PRR yang berinteraksi dengan PAMP yang sesuai mengaktifkan
fagositosis atau jalur pensinyalan yang merangsang produksi sitokin, ekspresi
molekul adhesi dan co-stimulator. Toll-like receptors (TLR) telah menjadi PRR
sistem pernapasan yang dipelajari secara mendalam hingga saat ini. Mereka telah
diklasifikasikan sebagai reseptor membran, tipe 1, membran; mereka memiliki
ektodomain yang terdiri dari leucine-rich repeats (LRR), yang bertanggung jawab
untuk mengenali PAMP, dan domain sitoplasma, homolog dengan wilayah sitoplasma
reseptor IL-1 yang dikenal sebagai domain TIR yang diperlukan untuk pensinyalan
hilir. Ekspresi TLR yang lebih besar telah diidentifikasi dalam makrofag, DC,
limfosit B, dan sel epitel mukosa saluran pernapasan.
Mengevaluasi respon sistem pernapasan menunjukkan bahwa sel
epitel mukosa saluran pernapasan sangat rentan terhadap infeksi langsung oleh
virus karena integrin, khususnya vβ6. Zhu dkk. menetapkan hubungan antara
integrin ini dan sekresi IL-1 oleh makrofag, monosit, dan DC sebagai respons
terhadap tumor necrosis factor (TNF). IL-1 membentuk bagian dari respon imun
awal (demam, T-limfosit, dan aktivasi makrofag) yang mengintervensi pembaruan
matriks ekstraseluler yang cepat dan memainkan peran kunci dalam patogenesis
lesi vesikular, yang mengarah pada pembentukan sariawan.
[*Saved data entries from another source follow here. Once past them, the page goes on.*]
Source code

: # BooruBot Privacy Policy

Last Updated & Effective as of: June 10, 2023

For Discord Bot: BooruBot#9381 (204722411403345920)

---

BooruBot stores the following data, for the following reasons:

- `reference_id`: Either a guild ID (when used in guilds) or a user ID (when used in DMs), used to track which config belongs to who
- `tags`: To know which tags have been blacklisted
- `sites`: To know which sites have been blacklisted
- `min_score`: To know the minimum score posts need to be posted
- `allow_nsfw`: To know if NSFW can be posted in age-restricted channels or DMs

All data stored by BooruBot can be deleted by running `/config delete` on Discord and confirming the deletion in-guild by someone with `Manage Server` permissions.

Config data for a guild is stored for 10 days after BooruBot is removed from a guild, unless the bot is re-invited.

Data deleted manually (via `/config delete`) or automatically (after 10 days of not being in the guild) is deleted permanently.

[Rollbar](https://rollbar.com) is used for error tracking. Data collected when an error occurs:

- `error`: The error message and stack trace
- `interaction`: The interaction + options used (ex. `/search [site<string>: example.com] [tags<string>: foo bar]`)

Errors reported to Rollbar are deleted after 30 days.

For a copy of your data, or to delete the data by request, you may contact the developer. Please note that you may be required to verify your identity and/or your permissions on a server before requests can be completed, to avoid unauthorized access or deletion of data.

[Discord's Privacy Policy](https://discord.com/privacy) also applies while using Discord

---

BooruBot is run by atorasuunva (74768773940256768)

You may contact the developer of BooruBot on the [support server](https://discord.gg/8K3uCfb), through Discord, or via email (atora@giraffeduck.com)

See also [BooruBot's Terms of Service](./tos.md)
Induksi TLR mengaktifkan jalur kontrol pensinyalan, pada
gilirannya mengaktifkan gen antimikroba, produksi sitokin inflamasi yang
menginduksi migrasi leukosit (kemotaksis), khususnya neutrofil, memprovokasi
lebih banyak DC untuk matang, sehingga menginduksi lebih banyak molekul
co-stimulator dan meningkatkan kemampuan penyajian antigennya. TLR dengan
demikian berpartisipasi dalam mengembangkan respon imunitas adaptif langsung
terhadap patogen.
Anggota keluarga ini (TLR) telah diklasifikasikan menjadi
dua subkelompok menurut lokasi mereka; sepuluh populasi TLR telah
dideskripsikan pada sapi; TLR1, TLR2, TLR4, TLR5, TLR6, dan TLR11 secara
eksklusif diekspresikan pada permukaan sel dan TLR3, TLR7, TLR8, dan TLR9
terletak di vesikel intraseluler, seperti endosom, lisosom atau retikulum
endoplasma. TLR intraseluler seperti itu bertindak sebagai pendeteksi asam
nukleat virus dan mengaktifkan respons anti-virus sistem imun bawaan. Ekspresi
TLR2 telah terlihat pada sel yang terinfeksi oleh virus asli dan sel yang
ditransfeksi oleh vaksin DNA melawan FMDV. DC dan makrofag mengekspresikan TLR3
dan mengekspresikannya lebih kuat di CD8α+ DC yang memiliki afinitas tinggi
untuk badan apoptosis yang terinfeksi virus. Ekspresi seperti itu juga dapat
terjadi pada infeksi FMDV.
Penghalang mukosiliar disebutkan sebagai mekanisme
pertahanan lokal pada awal bagian ini; lendir yang disekresikan oleh kelenjar
merupakan bagian dari ini. Ini terdiri dari 95% air, 4% musin (glikoprotein
dengan berat molekul tinggi yang memberikan viskositas dan elastisitas),
serangkaian faktor perlindungan (yang spesifik membentuk kekebalan humoral),
dan imunoglobulin (terutama mukosa secretory IgA (SIgA) (80% dari imunoglobulin
dalam lendir hidung adalah SIgA) dan sirkulasi sistemik IgG, keduanya
berkontribusi pada pertahanan antivirus di saluran pernapasan bagian bawah dan
di lendir). Faktor perlindungan non-spesifik seperti lisozim, laktoferin, dan
interferon (IFN) ditemukan pada tingkat yang lebih rendah.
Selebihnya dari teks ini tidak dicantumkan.